A Candidate Sub-Parsec Supermassive Binary Black Hole System

TL;DR

This paper presents SDSS J153636.22+044127.0 as a promising candidate for a supermassive binary black hole system, characterized by two broad-line regions and a potential 0.1 parsec separation, based on spectral analysis.

Contribution

It introduces a unique QSO with two broad-line regions, suggesting a binary black hole system with specific mass estimates and orbital characteristics, identified through spectral outlier analysis.

Findings

Two broad-line emission systems separated by 3500 km/sec.

Estimated black hole masses of 10^8.9 and 10^7.3 solar masses.

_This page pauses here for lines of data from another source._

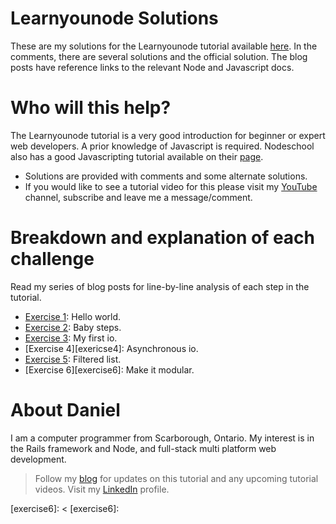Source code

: # Learnyounode Solutions

These are my solutions for the Learnyounode tutorial available [here][LearnyounodeLink].  In the comments, there are several solutions and the official solution.  The blog posts have reference links to the relevant Node and Javascript docs.

# Who will this help?

The Learnyounode tutorial is a very good introduction for beginner or expert web developers.  A prior knowledge of Javascript is required.  Nodeschool also has a good Javascripting tutorial available on their [page][javascriptingLink].

- Solutions are provided with comments and some alternate solutions.
- If you would like to see a tutorial video for this please visit my [YouTube][youtubelink] channel, subscribe and leave me a message/comment.


# Breakdown and explanation of each challenge

Read my series of blog posts for line-by-line analysis of each step in the tutorial.

- [Exercise 1][exercise1]:  Hello world.
- [Exercise 2][exercise2]:  Baby steps.
- [Exercise 3][exercise3]:  My first io.
- [Exercise 4][exericse4]:  Asynchronous io.
- [Exercise 5][exercise5]:  Filtered list.
- [Exercise 6][exercise6]:  Make it modular.


# About Daniel

I am a computer programmer from Scarborough, Ontario.  My interest is in the Rails framework and Node, and full-stack multi platform web development.


> Follow my [blog][bloglink] for updates on this tutorial and any upcoming tutorial videos.
> Visit my [LinkedIn][linkedinlink] profile.

[LearnyounodeLink]: <https://github.com/workshopper/learnyounode>
[bloglink]: <https://medium.com/coding-and-web-development/learnyounode-92487f382e01#.4xabu4beh>
[youtubelink]: <https://www.youtube.com/c/danielpaulgrechpereira>
[linkedinlink]: <https://ca.linkedin.com/in/danielpaulpereira>
[javascriptingLink]: <https://github.com/workshopper/javascripting>

[exercise1]: <https://medium.com/coding-and-web-development/learnyounode-exercise-1-907e214c4f28#.pxzcl7vkt>
[exercise2]: <https://medium.com/coding-and-web-development/learnyounode-exercise-2-677f3a9d32f1#.2ls4dyw3t>
[exercise3]: <https://medium.com/coding-and-web-development/learnyounode-exercise-3-2aa8d6aba68a#.njwfdxqqt>
[exercise4]: <https://medium.com/@pereirawebdev/learnyounode-exercise-4-89a8b2637677#.o9nvapnz8>
[exercise5]: <https://medium.com/coding-and-web-development/learnyounode-exercise-5-ba7e4212bd56#.iam1nr6f4>
[exercise6]: <
[exercise6]:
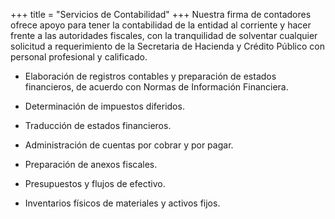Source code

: +++
title = "Servicios de Contabilidad"
+++
Nuestra <span class="invert-font">firma de contadores</span> ofrece apoyo para tener la contabilidad de la entidad al
corriente y hacer frente a las autoridades fiscales, con la tranquilidad de <span class="invert-font">solventar
cualquier solicitud</span> a requerimiento de la Secretaria de Hacienda y Crédito Público con
personal profesional y calificado.

* <span class="invert-font">Elaboración de registros contables y preparación de estados financieros, de acuerdo con
Normas de Información Financiera.</span>


* Determinación de impuestos diferidos.


* <span class="invert-font">Traducción de estados financieros.</span>


* Administración de cuentas por cobrar y por pagar.


* <span class="invert-font">Preparación de anexos fiscales.</span>


* Presupuestos y flujos de efectivo.


* <span class="invert-font">Inventarios físicos de materiales y activos fijos.</span>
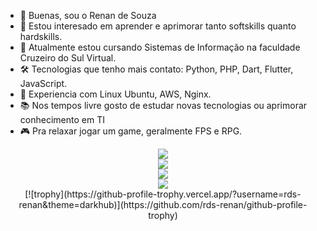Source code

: - 👋 Buenas, sou o Renan de Souza
- 👀 Estou interesado em aprender e aprimorar tanto softskills quanto hardskills.
- 🌱 Atualmente estou cursando Sistemas de Informação na faculdade Cruzeiro do Sul Virtual.
- 🛠️ Tecnologias que tenho mais contato: Python, PHP, Dart, Flutter, JavaScript.
- 🔧 Experiencia com Linux Ubuntu, AWS, Nginx.
- 📚 Nos tempos livre gosto de estudar novas tecnologias ou aprimorar conhecimento em TI
- 🎮 Pra relaxar jogar um game, geralmente FPS e RPG.

<div align="center">
    <img src="https://github-readme-streak-stats.herokuapp.com/?user=rds-renan&theme=radical" />
</div>

<div align="center">
    <img src="https://github-profile-summary-cards.vercel.app/api/cards/profile-details?username=rds-renan&theme=radical" />
</div>

<div align="center">
    <img src="https://github-readme-stats.vercel.app/api?username=rds-renan&show_icons=true&theme=radical" />
</div>

<div align="center">
    <img src="https://github-profile-trophy.vercel.app/?username=rds-renan&theme=darkhub" />
</div>

<div align="center">
    [![trophy](https://github-profile-trophy.vercel.app/?username=rds-renan&theme=darkhub)](https://github.com/rds-renan/github-profile-trophy)
</div>

<!---
rds-renan/rds-renan is a ✨ special ✨ repository because its `README.md` (this file) appears on your GitHub profile.
You can click the Preview link to take a look at your changes.
--->
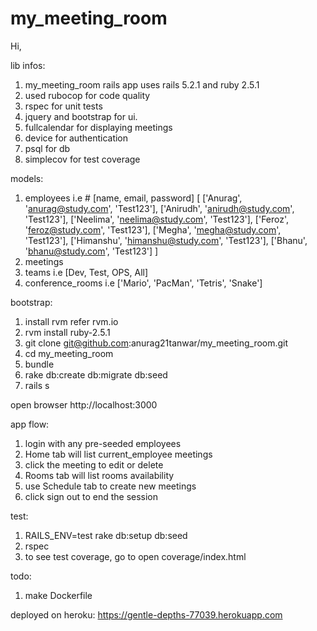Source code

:# my_meeting_room

Hi,

lib infos:
1) my_meeting_room rails app uses rails 5.2.1 and ruby 2.5.1
2) used rubocop for code quality
3) rspec for unit tests
4) jquery and bootstrap for ui.
5) fullcalendar for displaying meetings
6) device for authentication
7) psql for db
8) simplecov for test coverage

models:
1) employees i.e # [name, email, password]
             [
              ['Anurag', 'anurag@study.com', 'Test123'],
              ['Anirudh', 'anirudh@study.com', 'Test123'],
              ['Neelima', 'neelima@study.com', 'Test123'],
              ['Feroz', 'feroz@study.com', 'Test123'],
              ['Megha', 'megha@study.com', 'Test123'],
              ['Himanshu', 'himanshu@study.com', 'Test123'],
              ['Bhanu', 'bhanu@study.com', 'Test123']
             ]
2) meetings
3) teams i.e [Dev, Test, OPS, All]
4) conference_rooms i.e ['Mario', 'PacMan', 'Tetris', 'Snake']

bootstrap:
1) install rvm refer rvm.io
2) rvm install ruby-2.5.1
3) git clone git@github.com:anurag21tanwar/my_meeting_room.git
4) cd my_meeting_room
5) bundle
6) rake db:create db:migrate db:seed
7) rails s

open browser http://localhost:3000

app flow:
1) login with any pre-seeded employees
2) Home tab will list current_employee meetings
3) click the meeting to edit or delete
4) Rooms tab will list rooms availability
5) use Schedule tab to create new meetings
6) click sign out to end the session

test:
1) RAILS_ENV=test rake db:setup db:seed
2) rspec
3) to see test coverage, go to open coverage/index.html

todo:
1) make Dockerfile

deployed on heroku: https://gentle-depths-77039.herokuapp.com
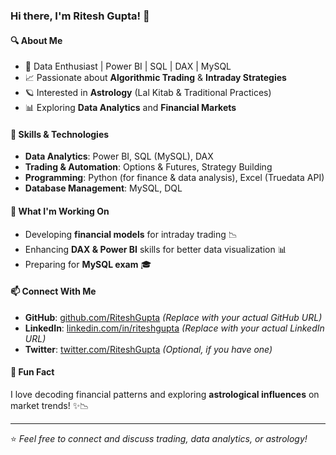 
### Hi there, I'm Ritesh Gupta! 👋

#### 🔍 About Me
- 🎯 Data Enthusiast | Power BI | SQL | DAX | MySQL
- 📈 Passionate about **Algorithmic Trading** & **Intraday Strategies**
- 🪐 Interested in **Astrology** (Lal Kitab & Traditional Practices)
- 📊 Exploring **Data Analytics** and **Financial Markets**

#### 🚀 Skills & Technologies
- **Data Analytics**: Power BI, SQL (MySQL), DAX
- **Trading & Automation**: Options & Futures, Strategy Building
- **Programming**: Python (for finance & data analysis), Excel (Truedata API)
- **Database Management**: MySQL, DQL

#### 📌 What I'm Working On
- Developing **financial models** for intraday trading 📉
- Enhancing **DAX & Power BI** skills for better data visualization 📊
- Preparing for **MySQL exam** 🎓

#### 📫 Connect With Me
- **GitHub**: [github.com/RiteshGupta](#) *(Replace with your actual GitHub URL)*
- **LinkedIn**: [linkedin.com/in/riteshgupta](#) *(Replace with your actual LinkedIn URL)*
- **Twitter**: [twitter.com/RiteshGupta](#) *(Optional, if you have one)*

#### 🌱 Fun Fact
I love decoding financial patterns and exploring **astrological influences** on market trends! ✨📉

---
⭐️ *Feel free to connect and discuss trading, data analytics, or astrology!*
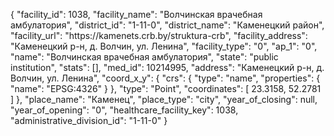 {
    "facility_id": 1038,
    "facility_name": "Волчинская врачебная амбулатория",
    "district_id": "1-11-0",
    "district_name": "Каменецкий район",
    "facility_url": "https:\/\/kamenets.crb.by\/struktura-crb",
    "facility_address": "Каменецкий р-н, д. Волчин, ул. Ленина",
    "facility_type": "0",
    "ap_1": "0",
    "name": "Волчинская врачебная амбулатория",
    "state": "public institution",
    "stats": [],
    "med_id": 10214995,
    "address": "Каменецкий р-н, д. Волчин, ул. Ленина",
    "coord_x_y": {
        "crs": {
            "type": "name",
            "properties": {
                "name": "EPSG:4326"
            }
        },
        "type": "Point",
        "coordinates": [
            23.3158,
            52.2781
        ]
    },
    "place_name": "Каменец",
    "place_type": "city",
    "year_of_closing": null,
    "year_of_opening": "0",
    "healthcare_facility_key": 1038,
    "administrative_division_id": "1-11-0"
}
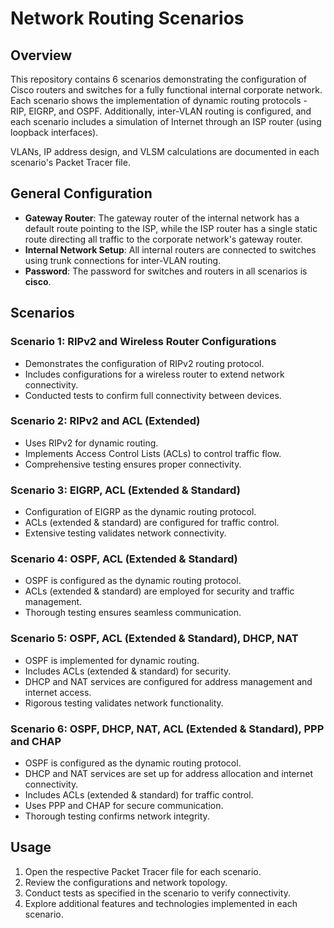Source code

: # Network Routing Scenarios

## Overview
This repository contains 6 scenarios demonstrating the configuration of Cisco routers and switches for a fully functional internal corporate network. Each scenario shows the implementation of dynamic routing protocols - RIP, EIGRP, and OSPF. Additionally, inter-VLAN routing is configured, and each scenario includes a simulation of Internet through an ISP router (using loopback interfaces).

VLANs, IP address design, and VLSM calculations are documented in each scenario's Packet Tracer file.


## General Configuration
- **Gateway Router**: The gateway router of the internal network has a default route pointing to the ISP, while the ISP router has a single static route directing all traffic to the corporate network's gateway router.
- **Internal Network Setup**: All internal routers are connected to switches using trunk connections for inter-VLAN routing.
- **Password**: The password for switches and routers in all scenarios is **cisco**.

## Scenarios

### Scenario 1: RIPv2 and Wireless Router Configurations
- Demonstrates the configuration of RIPv2 routing protocol.
- Includes configurations for a wireless router to extend network connectivity.
- Conducted tests to confirm full connectivity between devices.

### Scenario 2: RIPv2 and ACL (Extended)
- Uses RIPv2 for dynamic routing.
- Implements Access Control Lists (ACLs) to control traffic flow.
- Comprehensive testing ensures proper connectivity.

### Scenario 3: EIGRP, ACL (Extended & Standard)
- Configuration of EIGRP as the dynamic routing protocol.
- ACLs (extended & standard) are configured for traffic control.
- Extensive testing validates network connectivity.

### Scenario 4: OSPF, ACL (Extended & Standard)
- OSPF is configured as the dynamic routing protocol.
- ACLs (extended & standard) are employed for security and traffic management.
- Thorough testing ensures seamless communication.

### Scenario 5: OSPF, ACL (Extended & Standard), DHCP, NAT
- OSPF is implemented for dynamic routing.
- Includes ACLs (extended & standard) for security.
- DHCP and NAT services are configured for address management and internet access.
- Rigorous testing validates network functionality.

### Scenario 6: OSPF, DHCP, NAT, ACL (Extended & Standard), PPP and CHAP
- OSPF is configured as the dynamic routing protocol.
- DHCP and NAT services are set up for address allocation and internet connectivity.
- Includes ACLs (extended & standard) for traffic control.
- Uses PPP and CHAP for secure communication.
- Thorough testing confirms network integrity.

## Usage
1. Open the respective Packet Tracer file for each scenario.
2. Review the configurations and network topology.
3. Conduct tests as specified in the scenario to verify connectivity.
4. Explore additional features and technologies implemented in each scenario.

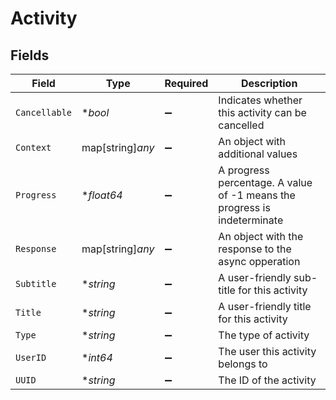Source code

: # Activity


## Fields

| Field                                                                     | Type                                                                      | Required                                                                  | Description                                                               |
| ------------------------------------------------------------------------- | ------------------------------------------------------------------------- | ------------------------------------------------------------------------- | ------------------------------------------------------------------------- |
| `Cancellable`                                                             | **bool*                                                                   | :heavy_minus_sign:                                                        | Indicates whether this activity can be cancelled                          |
| `Context`                                                                 | map[string]*any*                                                          | :heavy_minus_sign:                                                        | An object with additional values                                          |
| `Progress`                                                                | **float64*                                                                | :heavy_minus_sign:                                                        | A progress percentage.  A value of -1 means the progress is indeterminate |
| `Response`                                                                | map[string]*any*                                                          | :heavy_minus_sign:                                                        | An object with the response to the async opperation                       |
| `Subtitle`                                                                | **string*                                                                 | :heavy_minus_sign:                                                        | A user-friendly sub-title for this activity                               |
| `Title`                                                                   | **string*                                                                 | :heavy_minus_sign:                                                        | A user-friendly title for this activity                                   |
| `Type`                                                                    | **string*                                                                 | :heavy_minus_sign:                                                        | The type of activity                                                      |
| `UserID`                                                                  | **int64*                                                                  | :heavy_minus_sign:                                                        | The user this activity belongs to                                         |
| `UUID`                                                                    | **string*                                                                 | :heavy_minus_sign:                                                        | The ID of the activity                                                    |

Binary separation of approximately 0.1 parsec.

Abstract

We identify SDSS J153636.22+044127.0, a QSO discovered in the Sloan Digital Sky Survey, as a promising candidate for a binary black hole system. This QSO has two broad-line emission systems separated by 3500 km/sec. The redder system at z=0.3889 also has a typical set of narrow forbidden lines. The bluer system (z=0.3727) shows only broad Balmer lines and UV Fe II emission, making it highly unusual in its lack of narrow lines. A third system, which includes only unresolved absorption lines, is seen at a redshift, z=0.3878, intermediate between the two emission-line systems. While the observational signatures of binary nuclear black holes remain unclear, J1536+0441 is unique among all QSOs known in having two broad-line regions, indicative of two separate black holes presently accreting gas. The interpretation of this as a bound binary system of two black holes having masses of 10^8.9 and 10^7.3 solar masses, yields a separation of ~ 0.1 parsec and an orbital period of ~100 years. The separation implies that the two black holes are orbiting within a single narrow-line region, consistent with the characteristics of the spectrum. This object was identified as an extreme outlier of a Karhunen-Loeve Transform of 17,500 z < 0.7 QSO spectra from the SDSS. The probability of the spectrum resulting from a chance superposition of two QSOs with similar redshifts is estimated at 2X10^-7, leading to the expectation of 0.003 such objects in the sample studied; however, even in this case, the spectrum of the lower redshift QSO remains highly unusual.